Charles de Gaulle, qui avait une piètre image de Robert Schuman mais qui, en homme d’État, avait le souci d’apaiser les tensions entre Français, céda à la supplique et intervint pour que l’affaire fût classée. Un non-lieu en sa faveur fut prononcé par la commission de la Haute Cour le 15 septembre 1945 et Robert Schuman reprit sa place dans la vie politique française comme si de rien n’était.
8 – Robert Schuman, à peu près dépourvu de toutes les qualités d’un homme d’État, devient un politicard de la IVe République, « faux naïf », « habile » dans la « manœuvre politicienne » et dans la dissimulation de décisions essentielles
À peine relevé de sa peine d’inéligibilité pour collaboration, Robert Schuman se lance donc dans la politique de la IVe République. Il est candidat aux législatives du 21 octobre 1945, et sa liste remporte quatre sièges sur sept en Moselle. C’est ici le lieu de souligner plusieurs points importants du personnage, à commencer par ses qualités médiocres d’homme d’État et de parlementaire.

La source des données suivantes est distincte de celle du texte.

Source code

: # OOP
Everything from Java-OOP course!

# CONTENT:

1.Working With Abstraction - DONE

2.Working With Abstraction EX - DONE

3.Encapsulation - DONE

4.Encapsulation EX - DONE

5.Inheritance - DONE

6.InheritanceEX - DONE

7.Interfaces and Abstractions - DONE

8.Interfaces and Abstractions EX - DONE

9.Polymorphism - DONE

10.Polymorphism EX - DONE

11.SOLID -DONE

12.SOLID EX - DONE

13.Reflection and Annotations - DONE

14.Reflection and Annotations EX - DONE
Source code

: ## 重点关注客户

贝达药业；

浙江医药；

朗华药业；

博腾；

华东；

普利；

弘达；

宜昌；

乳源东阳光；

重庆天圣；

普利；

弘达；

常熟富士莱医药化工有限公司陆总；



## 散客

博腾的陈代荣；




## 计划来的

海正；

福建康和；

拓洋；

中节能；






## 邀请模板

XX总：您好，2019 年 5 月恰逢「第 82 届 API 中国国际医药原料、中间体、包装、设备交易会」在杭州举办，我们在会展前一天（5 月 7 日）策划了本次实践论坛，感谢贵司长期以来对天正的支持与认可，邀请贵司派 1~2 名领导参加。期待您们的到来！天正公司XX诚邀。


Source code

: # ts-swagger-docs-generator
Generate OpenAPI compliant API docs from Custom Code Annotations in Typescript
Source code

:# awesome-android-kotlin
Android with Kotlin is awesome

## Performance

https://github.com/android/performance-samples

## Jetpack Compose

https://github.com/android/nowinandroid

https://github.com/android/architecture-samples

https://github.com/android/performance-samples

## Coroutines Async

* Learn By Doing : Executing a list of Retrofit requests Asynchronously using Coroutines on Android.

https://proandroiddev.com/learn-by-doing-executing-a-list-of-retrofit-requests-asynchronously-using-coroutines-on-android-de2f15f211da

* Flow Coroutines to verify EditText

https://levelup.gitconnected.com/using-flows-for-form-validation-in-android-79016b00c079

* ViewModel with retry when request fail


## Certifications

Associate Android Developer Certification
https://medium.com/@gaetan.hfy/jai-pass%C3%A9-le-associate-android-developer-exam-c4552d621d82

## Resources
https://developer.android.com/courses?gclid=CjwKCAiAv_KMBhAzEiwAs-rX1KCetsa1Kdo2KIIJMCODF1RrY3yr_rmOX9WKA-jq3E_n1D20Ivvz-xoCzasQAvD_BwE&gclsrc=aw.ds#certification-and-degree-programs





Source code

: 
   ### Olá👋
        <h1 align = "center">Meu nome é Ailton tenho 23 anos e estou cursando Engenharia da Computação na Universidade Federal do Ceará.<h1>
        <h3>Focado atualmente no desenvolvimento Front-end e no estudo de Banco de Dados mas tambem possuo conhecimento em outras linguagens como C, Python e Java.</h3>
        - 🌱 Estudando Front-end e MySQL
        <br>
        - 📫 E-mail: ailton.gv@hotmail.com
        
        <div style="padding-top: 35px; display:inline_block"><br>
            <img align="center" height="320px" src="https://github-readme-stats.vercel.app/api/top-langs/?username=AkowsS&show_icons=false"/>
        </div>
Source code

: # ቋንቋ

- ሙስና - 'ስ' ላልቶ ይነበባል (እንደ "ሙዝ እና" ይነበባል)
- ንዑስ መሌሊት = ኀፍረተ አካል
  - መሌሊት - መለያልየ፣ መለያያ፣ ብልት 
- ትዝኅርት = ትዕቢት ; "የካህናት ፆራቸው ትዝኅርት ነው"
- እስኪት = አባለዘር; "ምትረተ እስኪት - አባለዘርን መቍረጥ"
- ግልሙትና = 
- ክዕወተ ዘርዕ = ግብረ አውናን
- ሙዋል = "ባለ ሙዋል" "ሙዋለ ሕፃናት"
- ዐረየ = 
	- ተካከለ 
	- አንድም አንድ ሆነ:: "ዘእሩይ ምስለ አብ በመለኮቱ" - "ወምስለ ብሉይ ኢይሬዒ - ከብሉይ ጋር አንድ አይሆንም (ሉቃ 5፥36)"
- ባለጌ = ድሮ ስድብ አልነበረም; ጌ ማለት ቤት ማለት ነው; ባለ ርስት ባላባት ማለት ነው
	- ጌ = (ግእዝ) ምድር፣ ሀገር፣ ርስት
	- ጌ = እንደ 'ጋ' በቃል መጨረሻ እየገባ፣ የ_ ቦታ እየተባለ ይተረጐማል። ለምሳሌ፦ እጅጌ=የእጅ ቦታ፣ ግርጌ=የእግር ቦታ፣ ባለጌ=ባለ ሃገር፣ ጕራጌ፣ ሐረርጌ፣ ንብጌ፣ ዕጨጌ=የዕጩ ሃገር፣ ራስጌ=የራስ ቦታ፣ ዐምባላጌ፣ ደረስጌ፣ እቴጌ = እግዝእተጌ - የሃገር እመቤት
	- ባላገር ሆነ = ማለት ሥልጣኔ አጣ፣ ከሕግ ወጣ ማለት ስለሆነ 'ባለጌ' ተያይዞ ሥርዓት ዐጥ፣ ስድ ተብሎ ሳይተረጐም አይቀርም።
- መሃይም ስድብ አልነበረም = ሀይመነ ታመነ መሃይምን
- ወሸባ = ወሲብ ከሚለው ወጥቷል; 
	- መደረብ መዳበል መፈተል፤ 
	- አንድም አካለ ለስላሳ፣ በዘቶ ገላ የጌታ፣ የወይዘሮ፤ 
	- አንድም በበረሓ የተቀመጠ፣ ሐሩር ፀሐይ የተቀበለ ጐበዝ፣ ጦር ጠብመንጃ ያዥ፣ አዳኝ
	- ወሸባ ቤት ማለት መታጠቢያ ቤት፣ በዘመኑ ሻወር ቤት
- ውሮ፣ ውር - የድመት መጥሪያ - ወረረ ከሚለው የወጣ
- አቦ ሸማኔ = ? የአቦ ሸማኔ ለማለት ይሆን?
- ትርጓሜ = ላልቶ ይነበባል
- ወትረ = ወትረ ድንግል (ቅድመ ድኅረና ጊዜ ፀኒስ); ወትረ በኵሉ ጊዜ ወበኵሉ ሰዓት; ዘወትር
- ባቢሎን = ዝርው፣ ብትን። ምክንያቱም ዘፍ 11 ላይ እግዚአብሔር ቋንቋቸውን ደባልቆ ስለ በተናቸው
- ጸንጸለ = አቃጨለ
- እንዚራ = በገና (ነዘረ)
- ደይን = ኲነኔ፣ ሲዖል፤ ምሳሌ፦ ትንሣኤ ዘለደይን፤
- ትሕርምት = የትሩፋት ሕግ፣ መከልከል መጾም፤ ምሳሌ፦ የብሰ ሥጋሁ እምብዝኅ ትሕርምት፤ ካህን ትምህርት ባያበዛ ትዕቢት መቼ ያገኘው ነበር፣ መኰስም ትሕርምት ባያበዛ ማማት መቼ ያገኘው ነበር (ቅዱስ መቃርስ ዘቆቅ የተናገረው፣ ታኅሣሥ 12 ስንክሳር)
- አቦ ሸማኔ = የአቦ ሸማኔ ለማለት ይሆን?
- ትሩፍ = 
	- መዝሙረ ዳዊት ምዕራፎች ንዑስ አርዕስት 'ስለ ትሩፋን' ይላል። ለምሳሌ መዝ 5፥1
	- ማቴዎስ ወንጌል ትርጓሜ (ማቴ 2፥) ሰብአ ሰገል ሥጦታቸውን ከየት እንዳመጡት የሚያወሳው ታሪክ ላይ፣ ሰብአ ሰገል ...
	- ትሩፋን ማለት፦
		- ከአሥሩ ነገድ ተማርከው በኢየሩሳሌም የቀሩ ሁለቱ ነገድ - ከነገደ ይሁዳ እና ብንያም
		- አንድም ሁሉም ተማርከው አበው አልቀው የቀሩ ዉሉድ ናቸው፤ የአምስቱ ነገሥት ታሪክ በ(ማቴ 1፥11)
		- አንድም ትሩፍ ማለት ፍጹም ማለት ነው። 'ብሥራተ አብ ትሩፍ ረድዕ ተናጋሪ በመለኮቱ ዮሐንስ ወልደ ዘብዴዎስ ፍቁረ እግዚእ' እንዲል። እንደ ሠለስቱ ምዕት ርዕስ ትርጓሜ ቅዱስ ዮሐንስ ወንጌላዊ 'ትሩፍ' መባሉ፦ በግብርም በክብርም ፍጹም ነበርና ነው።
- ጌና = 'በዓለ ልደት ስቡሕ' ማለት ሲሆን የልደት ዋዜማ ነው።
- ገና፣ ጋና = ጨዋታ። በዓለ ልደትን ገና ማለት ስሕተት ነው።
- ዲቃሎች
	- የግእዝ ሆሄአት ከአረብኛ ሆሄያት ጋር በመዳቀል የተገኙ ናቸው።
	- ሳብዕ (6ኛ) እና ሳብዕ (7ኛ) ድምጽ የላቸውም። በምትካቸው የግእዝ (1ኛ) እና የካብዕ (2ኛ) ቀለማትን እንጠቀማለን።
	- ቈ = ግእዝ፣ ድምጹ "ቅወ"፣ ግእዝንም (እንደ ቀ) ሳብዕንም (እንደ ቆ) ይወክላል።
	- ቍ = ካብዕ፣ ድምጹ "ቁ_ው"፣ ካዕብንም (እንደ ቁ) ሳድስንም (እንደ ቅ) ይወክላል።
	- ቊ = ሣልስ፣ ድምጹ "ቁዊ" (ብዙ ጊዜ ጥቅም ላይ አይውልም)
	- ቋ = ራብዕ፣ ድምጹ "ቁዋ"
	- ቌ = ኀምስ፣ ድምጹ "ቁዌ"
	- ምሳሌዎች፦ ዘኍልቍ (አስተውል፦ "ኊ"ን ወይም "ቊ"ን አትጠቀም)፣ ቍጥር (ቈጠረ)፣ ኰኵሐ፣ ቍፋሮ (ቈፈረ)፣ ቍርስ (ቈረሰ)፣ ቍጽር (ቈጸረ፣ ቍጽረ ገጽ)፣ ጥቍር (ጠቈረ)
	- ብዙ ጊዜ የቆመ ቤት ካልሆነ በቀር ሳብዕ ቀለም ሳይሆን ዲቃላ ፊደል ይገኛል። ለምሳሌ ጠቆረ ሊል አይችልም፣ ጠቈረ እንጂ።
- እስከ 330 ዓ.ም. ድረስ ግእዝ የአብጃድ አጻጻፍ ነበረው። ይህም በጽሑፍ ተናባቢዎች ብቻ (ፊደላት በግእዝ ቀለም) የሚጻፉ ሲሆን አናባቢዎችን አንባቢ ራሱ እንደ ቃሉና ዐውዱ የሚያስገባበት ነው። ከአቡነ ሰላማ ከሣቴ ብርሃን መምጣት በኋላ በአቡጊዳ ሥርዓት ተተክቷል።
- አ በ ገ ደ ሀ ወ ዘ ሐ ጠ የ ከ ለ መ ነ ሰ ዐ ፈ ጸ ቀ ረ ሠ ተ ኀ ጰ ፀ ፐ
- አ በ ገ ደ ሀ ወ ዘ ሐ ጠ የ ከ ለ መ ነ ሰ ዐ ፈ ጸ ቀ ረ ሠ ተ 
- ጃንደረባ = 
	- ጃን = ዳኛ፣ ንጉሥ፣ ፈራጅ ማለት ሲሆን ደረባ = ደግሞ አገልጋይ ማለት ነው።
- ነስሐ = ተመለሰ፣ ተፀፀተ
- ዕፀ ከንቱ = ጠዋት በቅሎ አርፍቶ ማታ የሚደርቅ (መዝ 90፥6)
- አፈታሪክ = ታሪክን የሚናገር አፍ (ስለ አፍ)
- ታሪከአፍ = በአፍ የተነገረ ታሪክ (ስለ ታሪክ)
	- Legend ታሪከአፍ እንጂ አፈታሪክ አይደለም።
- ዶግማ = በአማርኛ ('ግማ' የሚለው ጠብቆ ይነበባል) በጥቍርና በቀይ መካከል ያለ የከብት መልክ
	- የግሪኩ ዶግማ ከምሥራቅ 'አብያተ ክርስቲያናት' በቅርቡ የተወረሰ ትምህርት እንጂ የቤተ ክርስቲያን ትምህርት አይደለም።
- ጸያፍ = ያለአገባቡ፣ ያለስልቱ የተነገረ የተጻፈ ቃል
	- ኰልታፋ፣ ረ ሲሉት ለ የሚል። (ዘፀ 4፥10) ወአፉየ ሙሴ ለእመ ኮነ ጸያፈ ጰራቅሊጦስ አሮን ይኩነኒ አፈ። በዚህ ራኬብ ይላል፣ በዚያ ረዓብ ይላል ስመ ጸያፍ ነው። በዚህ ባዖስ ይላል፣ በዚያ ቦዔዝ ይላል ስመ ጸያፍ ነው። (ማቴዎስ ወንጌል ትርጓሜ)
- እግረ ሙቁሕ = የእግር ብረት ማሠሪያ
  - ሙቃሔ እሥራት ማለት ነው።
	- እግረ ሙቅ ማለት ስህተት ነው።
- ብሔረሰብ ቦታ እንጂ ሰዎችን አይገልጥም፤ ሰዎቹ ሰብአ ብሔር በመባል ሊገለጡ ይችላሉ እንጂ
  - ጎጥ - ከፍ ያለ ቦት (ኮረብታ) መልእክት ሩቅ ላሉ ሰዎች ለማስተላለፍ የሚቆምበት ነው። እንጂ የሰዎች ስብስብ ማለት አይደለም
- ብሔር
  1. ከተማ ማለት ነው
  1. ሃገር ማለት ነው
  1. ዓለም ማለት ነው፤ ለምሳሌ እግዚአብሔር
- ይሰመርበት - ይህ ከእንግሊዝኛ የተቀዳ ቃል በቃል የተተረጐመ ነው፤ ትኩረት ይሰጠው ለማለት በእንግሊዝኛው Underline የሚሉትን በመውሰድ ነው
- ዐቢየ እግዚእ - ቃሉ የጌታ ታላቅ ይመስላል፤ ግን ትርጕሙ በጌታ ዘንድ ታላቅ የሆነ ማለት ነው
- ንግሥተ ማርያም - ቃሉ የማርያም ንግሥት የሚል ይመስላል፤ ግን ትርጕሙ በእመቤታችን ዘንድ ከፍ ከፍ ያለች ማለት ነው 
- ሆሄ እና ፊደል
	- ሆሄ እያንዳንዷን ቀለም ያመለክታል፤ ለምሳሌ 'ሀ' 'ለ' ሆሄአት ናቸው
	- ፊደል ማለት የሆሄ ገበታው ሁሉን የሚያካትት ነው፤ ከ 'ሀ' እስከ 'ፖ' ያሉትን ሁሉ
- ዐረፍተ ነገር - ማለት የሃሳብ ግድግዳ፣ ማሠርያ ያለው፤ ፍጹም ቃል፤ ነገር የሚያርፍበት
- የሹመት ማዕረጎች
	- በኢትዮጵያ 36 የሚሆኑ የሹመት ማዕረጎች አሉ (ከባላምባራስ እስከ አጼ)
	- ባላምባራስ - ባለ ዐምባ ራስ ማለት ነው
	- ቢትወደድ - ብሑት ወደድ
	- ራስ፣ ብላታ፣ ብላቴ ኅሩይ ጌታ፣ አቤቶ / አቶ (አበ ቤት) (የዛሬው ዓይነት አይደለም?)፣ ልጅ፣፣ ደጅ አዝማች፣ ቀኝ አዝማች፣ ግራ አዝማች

François Roth écrit que Robert Schuman « était dépourvu des qualités brillantes, de l’ampleur de vues, de l’audace sans scrupules qui font les personnages hors norme » et que sa vie « n’était pas celle d’un de ces grands individus qui ont façonné l’Histoire.» (4) Michel Albert relève qu’il était « au physique, comme un grand diable à la silhouette terne et voûtée, vieillissant avant l’âge, dépourvu de séduction. Tous ces traits en firent une cible privilégiée pour les caricaturistes, qui présentaient ce parlementaire comme un curé de campagne sans soutane. » (6)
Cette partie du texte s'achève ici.